Walters’ expansive travels throughout Asia, Europe and Africa focused her eye for landscapes and instilled in her a unique vision in recreating them on the canvas. Her “art adventures” feed the energy of her brush, guide the colors of her palette and inspire the message that speaks from the resulting image.

“As I pursue an art career, I am reminded that something lovely can be created simply with my paint and love of a subject,” says Walters, who has carried the lessons she was taught as a child with her throughout her life and now sees that beauty coming from simplicity as an artist.

As a style, Walters is particularly drawn to expressionism and prefers oil as her medium, “because the paint seems so fluid and gives me the ability of strong mark making,” she notes. Her trademark application is saturated hues with loose, expressive brushstrokes. Her paintings are almost a catalogue of natural light patterns and the effect that atmospheric light has on land and water.

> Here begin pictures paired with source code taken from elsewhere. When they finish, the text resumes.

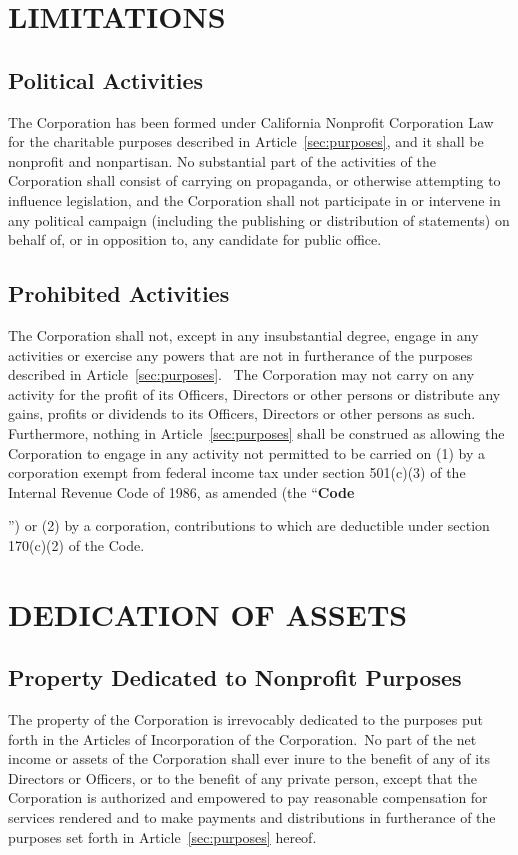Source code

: \documentclass[letterpaper,titlepage]{article}
\newcommand{\defn}[1]{\refstepcounter{defn}\textbf{#1}\addcontentsline{defn}{defn}{\protect\numberline{\thedefn}#1}}
\begin{document}
\section{LIMITATIONS}
\label{sec:limitations}
\subsection{Political Activities}
\label{sec:politicalActivities}
The Corporation has been formed under California Nonprofit Corporation Law for
the charitable purposes described in Article~\ref{sec:purposes}, and it shall be nonprofit and nonpartisan. No substantial part of the activities of the Corporation shall consist of carrying on propaganda, or otherwise attempting to influence legislation, and the Corporation shall not participate in or intervene in any political campaign (including the publishing or distribution of statements) on behalf of, or in opposition to, any candidate for public office.
\subsection{Prohibited Activities}
\label{sec:prohibitedActivities}
The Corporation shall not, except in any insubstantial degree, engage in any
activities or exercise any powers that are not in furtherance of the purposes
described in Article~\ref{sec:purposes}.  The Corporation may not carry on any
activity for the profit of its Officers, Directors or other persons or
distribute any gains, profits or dividends to its Officers, Directors or other
persons as such.  Furthermore, nothing in Article~\ref{sec:purposes} shall be
construed as allowing the Corporation to engage in any activity not permitted
to be carried on (1) by a corporation exempt from federal income tax under
section 501(c)(3) of the Internal Revenue Code of 1986, as amended (the
``\defn{Code}'') or (2) by a corporation, contributions to which are deductible under section 170(c)(2) of the Code.
\section{DEDICATION OF ASSETS}
\label{sec:dedicationAssets}
\subsection{Property Dedicated to Nonprofit Purposes}
\label{sec:propertyDedicated}
The property of the Corporation is irrevocably dedicated to the purposes put
forth in the Articles of Incorporation of the Corporation. No part of the net
income or assets of the Corporation shall ever inure to the benefit of any of
its Directors or Officers, or to the benefit of any private person, except that
the Corporation is authorized and empowered to pay reasonable compensation for
services rendered and to make payments and distributions in furtherance of the
purposes set forth in Article~\ref{sec:purposes} hereof.
\end{document}
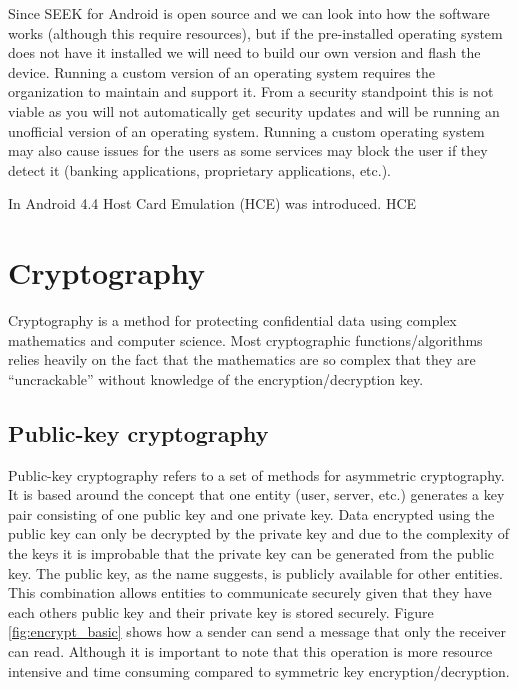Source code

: Since SEEK for Android is open source and we can look into how the software works (although this require resources), but if the pre-installed operating system does not have it installed we will need to build our own version and flash the device. Running a custom version of an operating system requires the organization to maintain and support it. From a security standpoint this is not viable as you will not automatically get security updates and will be running an unofficial version of an operating system. Running a custom operating system may also cause issues for the users as some services may block the user if they detect it (banking applications, proprietary applications, etc.).

In Android 4.4 Host Card Emulation (HCE) was introduced. HCE

\section{Cryptography}
Cryptography is a method for protecting confidential data using complex mathematics and computer science. Most cryptographic functions/algorithms relies heavily on the fact that the mathematics are so complex that they are ``uncrackable'' without knowledge of the encryption/decryption key.

\subsection{Public-key cryptography}
\label{sec:publicKeyCrypto}
Public-key cryptography refers to a set of methods for asymmetric cryptography. It is based around the concept that one entity (user, server, etc.) generates a key pair consisting of one public key and one private key. Data encrypted using the public key can only be decrypted by the private key and due to the complexity of the keys it is improbable that the private key can be generated from the public key. The public key, as the name suggests, is publicly available for other entities. This combination allows entities to communicate securely given that they have each others public key and their private key is stored securely. Figure \ref{fig:encrypt_basic} shows how a sender can send a message that only the receiver can read. Although it is important to note that this operation is more resource intensive and time consuming compared to symmetric key encryption/decryption.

Walters also loves to depict the sights of her childhood on canvas, using vibrant colors and brushwork to bring her memories to life. Admittedly, she finds her greatest challenge in “loosening up” and trying new techniques. Color values have also been a challenge to master, as the accomplished painter still struggles with the desire to use a pop of bright color in places that they may not particularly fit. Her style, however, is precisely what has so endeared her to her followers and her collectors. She is a member of the Mount Pleasant Artist Guild, Charleston Artist Guild, Oil Painters of America, American Impressionist Society, Artist Association of Nantucket and the National Oil and Acrylic Painters’ Society.

She currently shows her work at the Charleston Artist Guild Gallery and Perspective Gallery in Mount Pleasant and her work can be found online at judywaltersfineart.com.